---------- INFORMATION

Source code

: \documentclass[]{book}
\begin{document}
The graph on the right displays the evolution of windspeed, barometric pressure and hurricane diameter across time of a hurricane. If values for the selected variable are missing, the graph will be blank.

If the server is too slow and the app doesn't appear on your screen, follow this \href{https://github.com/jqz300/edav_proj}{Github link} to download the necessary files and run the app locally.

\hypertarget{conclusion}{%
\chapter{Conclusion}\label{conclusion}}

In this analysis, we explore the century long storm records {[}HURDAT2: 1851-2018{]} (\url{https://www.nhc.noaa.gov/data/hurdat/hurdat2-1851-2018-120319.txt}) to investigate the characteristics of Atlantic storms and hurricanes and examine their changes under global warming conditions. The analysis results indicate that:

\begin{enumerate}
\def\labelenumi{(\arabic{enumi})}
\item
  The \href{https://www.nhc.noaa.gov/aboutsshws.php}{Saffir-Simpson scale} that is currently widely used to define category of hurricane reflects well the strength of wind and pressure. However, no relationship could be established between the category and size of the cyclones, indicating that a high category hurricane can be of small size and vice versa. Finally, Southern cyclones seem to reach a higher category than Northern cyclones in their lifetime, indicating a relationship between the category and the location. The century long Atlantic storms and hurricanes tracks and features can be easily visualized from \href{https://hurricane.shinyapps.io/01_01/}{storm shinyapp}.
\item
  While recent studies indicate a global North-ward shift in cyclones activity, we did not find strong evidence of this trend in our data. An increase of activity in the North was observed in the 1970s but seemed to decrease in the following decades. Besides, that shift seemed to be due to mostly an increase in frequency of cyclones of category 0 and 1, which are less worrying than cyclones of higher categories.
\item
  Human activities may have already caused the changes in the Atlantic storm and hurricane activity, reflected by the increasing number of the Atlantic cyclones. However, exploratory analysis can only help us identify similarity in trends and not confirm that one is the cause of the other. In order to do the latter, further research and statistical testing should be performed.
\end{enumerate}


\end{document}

--------------------

HOW TO COMPLETE THIS TASK: Return all of the material precisely as written.

RESULT FOR THIS EXERCISE:
Source code

: \documentclass[]{book}
\begin{document}
The graph on the right displays the evolution of windspeed, barometric pressure and hurricane diameter across time of a hurricane. If values for the selected variable are missing, the graph will be blank.

If the server is too slow and the app doesn't appear on your screen, follow this \href{https://github.com/jqz300/edav_proj}{Github link} to download the necessary files and run the app locally.

\hypertarget{conclusion}{%
\chapter{Conclusion}\label{conclusion}}

In this analysis, we explore the century long storm records {[}HURDAT2: 1851-2018{]} (\url{https://www.nhc.noaa.gov/data/hurdat/hurdat2-1851-2018-120319.txt}) to investigate the characteristics of Atlantic storms and hurricanes and examine their changes under global warming conditions. The analysis results indicate that:

\begin{enumerate}
\def\labelenumi{(\arabic{enumi})}
\item
  The \href{https://www.nhc.noaa.gov/aboutsshws.php}{Saffir-Simpson scale} that is currently widely used to define category of hurricane reflects well the strength of wind and pressure. However, no relationship could be established between the category and size of the cyclones, indicating that a high category hurricane can be of small size and vice versa. Finally, Southern cyclones seem to reach a higher category than Northern cyclones in their lifetime, indicating a relationship between the category and the location. The century long Atlantic storms and hurricanes tracks and features can be easily visualized from \href{https://hurricane.shinyapps.io/01_01/}{storm shinyapp}.
\item
  While recent studies indicate a global North-ward shift in cyclones activity, we did not find strong evidence of this trend in our data. An increase of activity in the North was observed in the 1970s but seemed to decrease in the following decades. Besides, that shift seemed to be due to mostly an increase in frequency of cyclones of category 0 and 1, which are less worrying than cyclones of higher categories.
\item
  Human activities may have already caused the changes in the Atlantic storm and hurricane activity, reflected by the increasing number of the Atlantic cyclones. However, exploratory analysis can only help us identify similarity in trends and not confirm that one is the cause of the other. In order to do the latter, further research and statistical testing should be performed.
\end{enumerate}


\end{document}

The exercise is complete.